Non-operating results

• Interest income decreased by 47.9% to US$13.4 million in second quarter 2015 from US$25.7 million in the same period 2014, mainly due to the currency and interest rate mix, where the average cash invested in Brazilian reais, with a higher interest rate, decreased during the second quarter 2015.

• Interest expense slightly decreased from US$113.0 million in second quarter 2014 to US$110.3 million in the same quarter 2015, as a result of a stable level of debt over the last twelve months.

• Under Other income (expense), the Company recognized a US$20.2 million gain, positively impacted by a foreign exchange gain of US$35.4 million mostly recognized at TAM as a result of the 2.9% appreciation of the Brazilian real between March 31th and June 30th, 2015. This compares to US$33.5 million gain in other income (expense) in the second quarter 2014, which included a foreign exchange gain of US$103.5 million.

FINANCING AND LIQUIDITY

At the end of the second quarter 2015, LATAM reported US$ 1,609.7 million in cash and cash equivalents, including certain highly liquid investments accounted for as other current financial assets. As of June 30, 2015, the Company reported deposits with aircraft manufacturers (pre-delivery payments) of US$958.7 million, US$373.0 million of which were funded directly by LATAM. Furthermore, as of June 2015, LATAM Airlines Group had US$210.0 million in undrawn committed credit lines with Chilean and international banks.

In June 2015, LATAM successfully executed a liability management exercise where the Company replaced all of the US$300 million 9,50% senior unsecured notes issued by TAM’s subsidiary TAM Capital 2 Inc. due in 2020 and issued its inaugural US$500 million senior unsecured notes, due in 2020, at an annual interest rate of 7.25%.

Additionally, in June 2015, LATAM issued the first Enhanced Equipment Trust Certificates (“EETC”) in Latin America for an aggregate face amount of approx. US$1,021 million to finance 17 new aircraft deliveries composed by 11 Airbus A321-200, 2 Airbus A350-900 and 4 Boeing 787-9, with delivery dates from July 2015 through March 2016. The offering is comprised of Class A Certificates maturing in November 2027 and Class B Certificates maturing in November 2023. The annual interest rate for Class A and B Certificates are 4.20% and 4.50%, respectively.

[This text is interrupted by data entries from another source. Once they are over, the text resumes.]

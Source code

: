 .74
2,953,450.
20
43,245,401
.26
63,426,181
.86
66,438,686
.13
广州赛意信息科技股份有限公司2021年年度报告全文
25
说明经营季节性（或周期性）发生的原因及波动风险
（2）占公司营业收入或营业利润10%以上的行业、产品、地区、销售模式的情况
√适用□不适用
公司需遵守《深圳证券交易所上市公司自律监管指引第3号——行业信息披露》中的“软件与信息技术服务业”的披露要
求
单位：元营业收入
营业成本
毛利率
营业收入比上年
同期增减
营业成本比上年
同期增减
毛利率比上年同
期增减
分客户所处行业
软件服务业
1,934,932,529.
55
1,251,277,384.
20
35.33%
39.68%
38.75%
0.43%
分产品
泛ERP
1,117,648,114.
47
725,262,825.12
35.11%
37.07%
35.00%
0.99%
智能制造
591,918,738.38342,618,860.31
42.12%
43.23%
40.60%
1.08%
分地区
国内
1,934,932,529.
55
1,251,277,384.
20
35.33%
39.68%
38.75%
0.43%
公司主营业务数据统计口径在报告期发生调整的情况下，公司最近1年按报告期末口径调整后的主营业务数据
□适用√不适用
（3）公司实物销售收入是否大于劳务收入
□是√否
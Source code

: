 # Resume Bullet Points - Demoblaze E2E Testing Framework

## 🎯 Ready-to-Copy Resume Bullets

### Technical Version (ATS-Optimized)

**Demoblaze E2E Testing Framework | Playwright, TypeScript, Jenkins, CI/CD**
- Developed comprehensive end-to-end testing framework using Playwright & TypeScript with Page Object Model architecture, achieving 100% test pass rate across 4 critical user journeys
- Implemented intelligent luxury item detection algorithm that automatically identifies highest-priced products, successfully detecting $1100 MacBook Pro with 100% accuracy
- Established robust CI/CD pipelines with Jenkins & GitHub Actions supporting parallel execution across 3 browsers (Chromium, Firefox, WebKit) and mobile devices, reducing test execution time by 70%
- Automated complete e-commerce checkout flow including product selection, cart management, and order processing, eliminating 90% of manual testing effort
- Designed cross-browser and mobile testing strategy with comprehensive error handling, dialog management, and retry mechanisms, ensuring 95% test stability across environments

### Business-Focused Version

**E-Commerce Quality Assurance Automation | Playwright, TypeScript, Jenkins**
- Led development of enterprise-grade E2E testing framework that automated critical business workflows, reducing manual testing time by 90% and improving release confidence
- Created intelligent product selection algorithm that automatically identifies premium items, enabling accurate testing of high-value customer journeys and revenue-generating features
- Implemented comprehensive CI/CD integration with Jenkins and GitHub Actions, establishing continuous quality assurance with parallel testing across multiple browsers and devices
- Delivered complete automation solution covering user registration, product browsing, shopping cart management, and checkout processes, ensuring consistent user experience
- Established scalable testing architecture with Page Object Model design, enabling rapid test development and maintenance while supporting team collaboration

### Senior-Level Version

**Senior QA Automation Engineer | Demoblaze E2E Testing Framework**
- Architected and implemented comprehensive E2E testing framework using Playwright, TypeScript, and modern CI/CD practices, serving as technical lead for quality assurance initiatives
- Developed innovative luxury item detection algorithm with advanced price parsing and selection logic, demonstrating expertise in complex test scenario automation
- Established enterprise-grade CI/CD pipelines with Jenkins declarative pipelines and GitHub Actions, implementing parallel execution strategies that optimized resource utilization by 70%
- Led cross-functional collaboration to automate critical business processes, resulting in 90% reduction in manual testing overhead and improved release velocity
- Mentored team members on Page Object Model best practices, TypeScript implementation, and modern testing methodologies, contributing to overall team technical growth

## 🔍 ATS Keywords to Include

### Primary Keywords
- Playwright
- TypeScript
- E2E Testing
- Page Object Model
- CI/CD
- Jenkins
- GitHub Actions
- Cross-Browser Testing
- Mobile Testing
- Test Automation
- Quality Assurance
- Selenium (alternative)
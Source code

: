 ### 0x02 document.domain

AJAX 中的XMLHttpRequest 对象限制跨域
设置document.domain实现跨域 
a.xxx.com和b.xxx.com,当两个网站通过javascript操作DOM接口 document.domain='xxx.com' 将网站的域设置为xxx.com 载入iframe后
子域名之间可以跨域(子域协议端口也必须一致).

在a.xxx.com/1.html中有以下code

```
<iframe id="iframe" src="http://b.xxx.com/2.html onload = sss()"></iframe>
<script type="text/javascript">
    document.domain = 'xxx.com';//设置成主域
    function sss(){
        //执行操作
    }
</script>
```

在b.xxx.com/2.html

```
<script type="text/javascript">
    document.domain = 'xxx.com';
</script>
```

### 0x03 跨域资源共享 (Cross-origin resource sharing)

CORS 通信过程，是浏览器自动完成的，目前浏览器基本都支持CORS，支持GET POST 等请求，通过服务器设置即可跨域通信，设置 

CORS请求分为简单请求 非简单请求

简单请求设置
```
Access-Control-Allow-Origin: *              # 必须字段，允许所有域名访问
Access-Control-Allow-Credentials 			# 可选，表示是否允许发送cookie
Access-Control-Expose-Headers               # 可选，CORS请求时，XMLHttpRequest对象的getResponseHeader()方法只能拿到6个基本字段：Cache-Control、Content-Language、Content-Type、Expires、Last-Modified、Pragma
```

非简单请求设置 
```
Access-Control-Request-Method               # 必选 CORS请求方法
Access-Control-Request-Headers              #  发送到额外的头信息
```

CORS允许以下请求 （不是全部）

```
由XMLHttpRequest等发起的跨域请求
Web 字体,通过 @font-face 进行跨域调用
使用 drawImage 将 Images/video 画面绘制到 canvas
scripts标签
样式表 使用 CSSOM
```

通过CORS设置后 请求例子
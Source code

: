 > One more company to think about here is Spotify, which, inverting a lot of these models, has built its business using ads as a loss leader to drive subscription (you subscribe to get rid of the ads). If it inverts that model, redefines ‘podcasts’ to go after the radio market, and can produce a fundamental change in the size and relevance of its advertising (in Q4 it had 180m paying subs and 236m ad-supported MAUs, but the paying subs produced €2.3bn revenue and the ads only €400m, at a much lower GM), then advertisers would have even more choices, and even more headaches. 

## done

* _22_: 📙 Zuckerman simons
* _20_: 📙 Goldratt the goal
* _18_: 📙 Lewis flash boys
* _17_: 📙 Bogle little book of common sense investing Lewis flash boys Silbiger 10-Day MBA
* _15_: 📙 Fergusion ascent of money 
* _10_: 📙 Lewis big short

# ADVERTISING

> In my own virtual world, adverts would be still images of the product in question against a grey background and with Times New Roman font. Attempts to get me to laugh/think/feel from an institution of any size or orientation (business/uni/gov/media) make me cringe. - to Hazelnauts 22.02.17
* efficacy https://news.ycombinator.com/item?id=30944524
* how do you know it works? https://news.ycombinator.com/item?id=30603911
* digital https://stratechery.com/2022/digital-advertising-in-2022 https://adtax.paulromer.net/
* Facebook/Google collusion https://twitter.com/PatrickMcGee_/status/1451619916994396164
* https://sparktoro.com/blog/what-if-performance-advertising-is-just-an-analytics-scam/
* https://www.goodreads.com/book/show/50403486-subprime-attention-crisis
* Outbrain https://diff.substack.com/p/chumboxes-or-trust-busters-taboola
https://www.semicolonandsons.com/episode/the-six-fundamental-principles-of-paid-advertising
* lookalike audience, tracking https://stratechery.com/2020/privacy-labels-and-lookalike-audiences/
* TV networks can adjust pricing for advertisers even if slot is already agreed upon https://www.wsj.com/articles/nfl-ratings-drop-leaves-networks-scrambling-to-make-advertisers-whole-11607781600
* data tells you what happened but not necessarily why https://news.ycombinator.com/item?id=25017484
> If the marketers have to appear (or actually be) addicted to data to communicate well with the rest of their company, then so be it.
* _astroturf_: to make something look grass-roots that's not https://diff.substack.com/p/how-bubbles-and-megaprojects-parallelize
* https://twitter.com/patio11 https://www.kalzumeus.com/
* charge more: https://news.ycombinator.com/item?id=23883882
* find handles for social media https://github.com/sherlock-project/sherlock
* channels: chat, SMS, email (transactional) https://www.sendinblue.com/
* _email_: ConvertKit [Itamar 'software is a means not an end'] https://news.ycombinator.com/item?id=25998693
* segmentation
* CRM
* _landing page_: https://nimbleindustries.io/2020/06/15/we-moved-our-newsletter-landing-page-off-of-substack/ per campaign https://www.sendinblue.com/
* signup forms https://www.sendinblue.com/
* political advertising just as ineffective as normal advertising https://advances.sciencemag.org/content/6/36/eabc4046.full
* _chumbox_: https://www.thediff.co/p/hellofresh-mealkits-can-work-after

In relation to financial risk management activities, the Company has in place a hedging program to partially mitigate the impact of exchange rate variations of the Brazilian real. The Company has hedged approximately 40% of its estimated total net Brazilian real monthly exposure for the next twelve months through foreign exchange forward contracts. In relation to the fuel exposure, the Company has hedged approximately 42% of its estimated fuel consumption for the next twelve months. The Company’s fuel hedging strategy consists of a combination of collars, swaps and options for Brent and Jet Fuel.

LATAM FLEET PLAN

The Company continues advancing with the restructuring of its fleet plan, phasing out the less efficient models and allocating aircraft best suited to each one of our markets. As of June 30, 2015, our restructuring plan is on track, having already phased out all of the Airbus A340, Boeing 737 and Dash 8 Q400 aircraft, additionally redelivering 2 Airbus A319s, 9 Airbus A330s and 1 Boeing 767 freighter. Delivered aircraft have been new, more efficient models, such as Airbus A321, of which we received 2 during the second quarter and 1 Boeing 787-9, a larger version of the Boeing 787-8 Dreamliner that transports 27% more passengers and 23% more cargo volume. The Company ended the quarter with a total of 24 Airbus A321 and 13 Boeing 787 aircraft.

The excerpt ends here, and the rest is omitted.